I agree with Opus on several points, particularly the observation that Kingsoft Cloud is not distressed in the traditional sense. The operating cash flow turning positive is a significant milestone, indicating operational improvements that are not typically characteristic of a distressed firm. Opus rightly critiques the synthesis verdict's assertion of a "0.4x P/S multiple," which seems to be an error or misinterpretation, as the ps_ratio from FMP is 2.07x. This discrepancy highlights the importance of accurate ratio interpretation in valuation. However, I diverge from Opus's framing on some key aspects. For instance, Opus describes the market's pricing as reflecting "real risks," such as the VIE structure and customer concentration. While these are valid concerns, I think the potential for a positive turnaround, driven by increased AI infrastructure investment, is underappreciated by the market. The narrative that Kingsoft Cloud could leverage these investments into future growth represents a substantial potential upside that is not fully priced in.

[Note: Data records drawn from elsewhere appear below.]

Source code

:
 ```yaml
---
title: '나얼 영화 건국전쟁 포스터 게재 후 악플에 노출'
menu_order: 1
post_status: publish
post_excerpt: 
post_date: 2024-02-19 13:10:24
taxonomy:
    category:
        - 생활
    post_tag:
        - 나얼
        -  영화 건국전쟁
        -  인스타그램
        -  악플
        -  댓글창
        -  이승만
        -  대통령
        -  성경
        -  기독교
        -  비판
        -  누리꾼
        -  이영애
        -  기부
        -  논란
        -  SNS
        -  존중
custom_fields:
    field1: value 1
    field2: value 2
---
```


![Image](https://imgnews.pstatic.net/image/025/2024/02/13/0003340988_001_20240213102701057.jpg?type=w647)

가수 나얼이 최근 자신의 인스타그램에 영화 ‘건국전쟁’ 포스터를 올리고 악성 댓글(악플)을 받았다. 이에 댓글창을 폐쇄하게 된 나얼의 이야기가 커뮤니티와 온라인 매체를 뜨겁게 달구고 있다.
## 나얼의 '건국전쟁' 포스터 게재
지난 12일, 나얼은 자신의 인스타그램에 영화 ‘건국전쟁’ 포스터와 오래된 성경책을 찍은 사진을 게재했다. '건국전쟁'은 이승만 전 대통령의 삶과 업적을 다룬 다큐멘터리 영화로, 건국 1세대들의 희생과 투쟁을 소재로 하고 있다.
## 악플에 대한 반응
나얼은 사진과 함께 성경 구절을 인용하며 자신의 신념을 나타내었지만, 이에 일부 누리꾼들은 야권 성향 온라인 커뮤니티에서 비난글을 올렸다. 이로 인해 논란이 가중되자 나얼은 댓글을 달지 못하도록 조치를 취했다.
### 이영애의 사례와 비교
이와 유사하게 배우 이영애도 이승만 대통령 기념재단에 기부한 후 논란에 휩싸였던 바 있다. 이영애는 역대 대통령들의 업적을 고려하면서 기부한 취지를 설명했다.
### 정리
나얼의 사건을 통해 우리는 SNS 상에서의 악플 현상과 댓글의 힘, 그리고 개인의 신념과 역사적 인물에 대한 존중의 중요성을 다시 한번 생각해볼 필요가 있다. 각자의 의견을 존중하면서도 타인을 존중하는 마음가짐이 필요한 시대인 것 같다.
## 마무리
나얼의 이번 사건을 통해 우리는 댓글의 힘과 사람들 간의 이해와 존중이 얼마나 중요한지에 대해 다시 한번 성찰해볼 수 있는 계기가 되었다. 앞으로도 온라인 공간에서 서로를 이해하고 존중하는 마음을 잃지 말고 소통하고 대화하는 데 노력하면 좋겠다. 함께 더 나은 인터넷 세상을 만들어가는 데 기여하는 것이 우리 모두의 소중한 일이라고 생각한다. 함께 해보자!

A careful skeptic might argue that both Opus's and my views are overly optimistic about the potential for margin improvements and growth sustainability. They could point to the thin gross margins, which remain considerably lower than industry leaders, and the massive capex as indicators that Kingsoft Cloud may not achieve the economies of scale required for substantial profitability. Furthermore, the geopolitical risks inherent in a Chinese VIE-structured company operating under an unpredictable regulatory environment add layers of uncertainty that could derail even the most promising financial trajectories.